Go through the data below and return each line where the string "which" occurs.

[Input data — start]

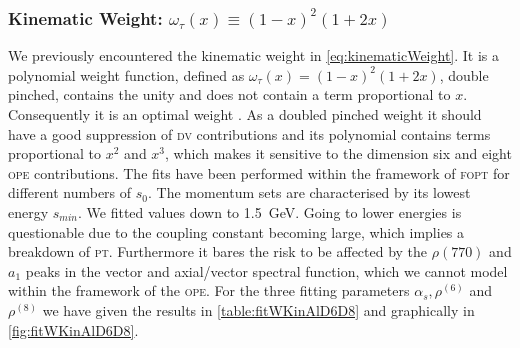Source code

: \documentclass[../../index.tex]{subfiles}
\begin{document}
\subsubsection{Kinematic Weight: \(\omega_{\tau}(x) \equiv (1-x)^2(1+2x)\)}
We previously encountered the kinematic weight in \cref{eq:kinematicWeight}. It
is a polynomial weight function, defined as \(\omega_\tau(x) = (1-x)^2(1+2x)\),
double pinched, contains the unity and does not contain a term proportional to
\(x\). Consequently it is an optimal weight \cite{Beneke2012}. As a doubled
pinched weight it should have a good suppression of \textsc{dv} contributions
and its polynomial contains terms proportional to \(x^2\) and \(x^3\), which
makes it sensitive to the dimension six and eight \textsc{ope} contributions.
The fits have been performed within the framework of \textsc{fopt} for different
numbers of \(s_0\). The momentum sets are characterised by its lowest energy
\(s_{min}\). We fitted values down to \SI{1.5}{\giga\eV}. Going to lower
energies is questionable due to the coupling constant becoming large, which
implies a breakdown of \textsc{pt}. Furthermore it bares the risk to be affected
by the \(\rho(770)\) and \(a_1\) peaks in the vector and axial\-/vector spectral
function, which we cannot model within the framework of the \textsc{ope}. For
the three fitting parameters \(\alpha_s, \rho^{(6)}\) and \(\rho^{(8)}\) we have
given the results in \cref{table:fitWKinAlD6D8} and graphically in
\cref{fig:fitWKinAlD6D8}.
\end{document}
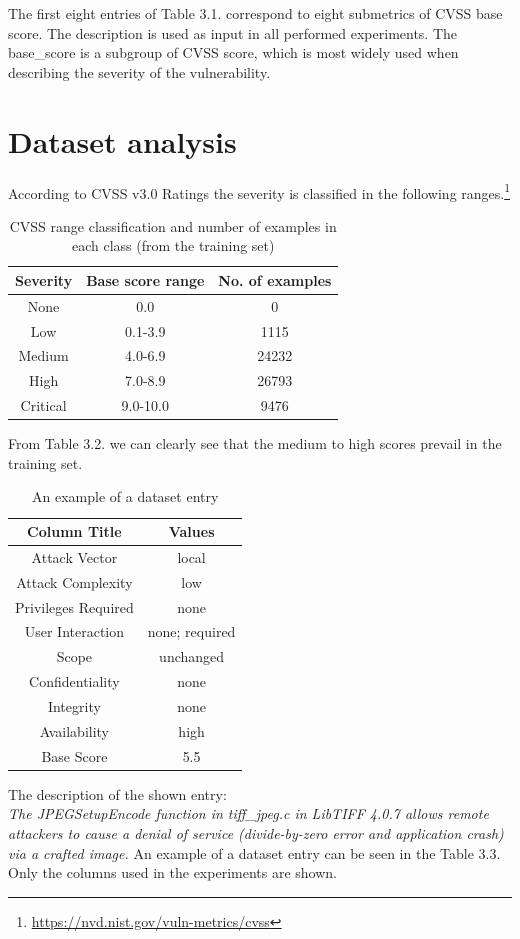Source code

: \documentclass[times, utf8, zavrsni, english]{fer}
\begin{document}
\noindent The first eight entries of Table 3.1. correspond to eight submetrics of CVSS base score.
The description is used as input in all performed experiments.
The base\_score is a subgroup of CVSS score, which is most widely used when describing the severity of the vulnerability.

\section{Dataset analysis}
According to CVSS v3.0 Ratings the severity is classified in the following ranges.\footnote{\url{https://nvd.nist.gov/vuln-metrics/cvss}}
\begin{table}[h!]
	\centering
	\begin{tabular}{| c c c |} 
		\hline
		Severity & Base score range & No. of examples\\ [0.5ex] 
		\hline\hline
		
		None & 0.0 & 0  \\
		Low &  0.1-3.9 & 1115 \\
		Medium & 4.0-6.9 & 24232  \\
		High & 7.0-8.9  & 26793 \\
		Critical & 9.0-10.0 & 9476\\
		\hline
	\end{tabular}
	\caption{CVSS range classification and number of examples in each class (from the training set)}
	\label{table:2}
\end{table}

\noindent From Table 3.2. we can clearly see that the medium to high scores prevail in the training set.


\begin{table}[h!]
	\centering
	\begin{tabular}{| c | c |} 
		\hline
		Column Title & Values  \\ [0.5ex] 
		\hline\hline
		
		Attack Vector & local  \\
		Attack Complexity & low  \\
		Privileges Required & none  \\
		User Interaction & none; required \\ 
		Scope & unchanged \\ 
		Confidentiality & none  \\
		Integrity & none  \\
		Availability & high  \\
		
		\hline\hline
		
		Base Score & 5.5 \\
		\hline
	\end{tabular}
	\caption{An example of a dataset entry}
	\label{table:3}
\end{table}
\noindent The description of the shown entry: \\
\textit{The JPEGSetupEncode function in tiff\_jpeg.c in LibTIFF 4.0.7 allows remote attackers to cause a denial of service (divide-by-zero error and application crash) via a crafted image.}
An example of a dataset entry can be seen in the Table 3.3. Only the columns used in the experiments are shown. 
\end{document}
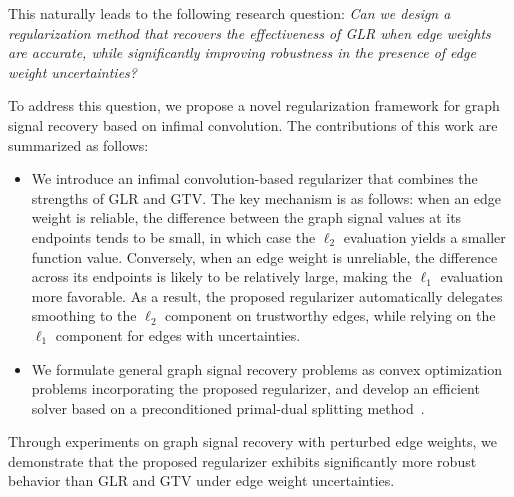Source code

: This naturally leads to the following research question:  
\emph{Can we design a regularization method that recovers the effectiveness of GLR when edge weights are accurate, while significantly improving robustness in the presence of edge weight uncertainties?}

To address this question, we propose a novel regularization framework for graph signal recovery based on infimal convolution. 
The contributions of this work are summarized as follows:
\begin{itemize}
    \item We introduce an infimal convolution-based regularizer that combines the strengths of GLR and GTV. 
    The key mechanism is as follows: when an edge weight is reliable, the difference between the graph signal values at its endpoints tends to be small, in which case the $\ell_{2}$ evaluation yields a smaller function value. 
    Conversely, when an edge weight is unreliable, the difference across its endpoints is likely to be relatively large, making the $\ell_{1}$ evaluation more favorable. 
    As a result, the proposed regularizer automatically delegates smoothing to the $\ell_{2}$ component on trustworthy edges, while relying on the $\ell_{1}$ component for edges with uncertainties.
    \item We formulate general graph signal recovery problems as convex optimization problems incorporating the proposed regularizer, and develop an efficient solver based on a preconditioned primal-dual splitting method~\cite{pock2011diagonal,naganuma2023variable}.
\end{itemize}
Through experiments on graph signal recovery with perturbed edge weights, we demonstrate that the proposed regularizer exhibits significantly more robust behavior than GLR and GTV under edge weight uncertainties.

[Input data — finish]

» The completed task
and its polynomial contains terms proportional to \(x^2\) and \(x^3\), which
energies is questionable due to the coupling constant becoming large, which
function, which we cannot model within the framework of the \textsc{ope}. For
The base\_score is a subgroup of CVSS score, which is most widely used when describing the severity of the vulnerability.
    The key mechanism is as follows: when an edge weight is reliable, the difference between the graph signal values at its endpoints tends to be small, in which case the $\ell_{2}$ evaluation yields a smaller function value. 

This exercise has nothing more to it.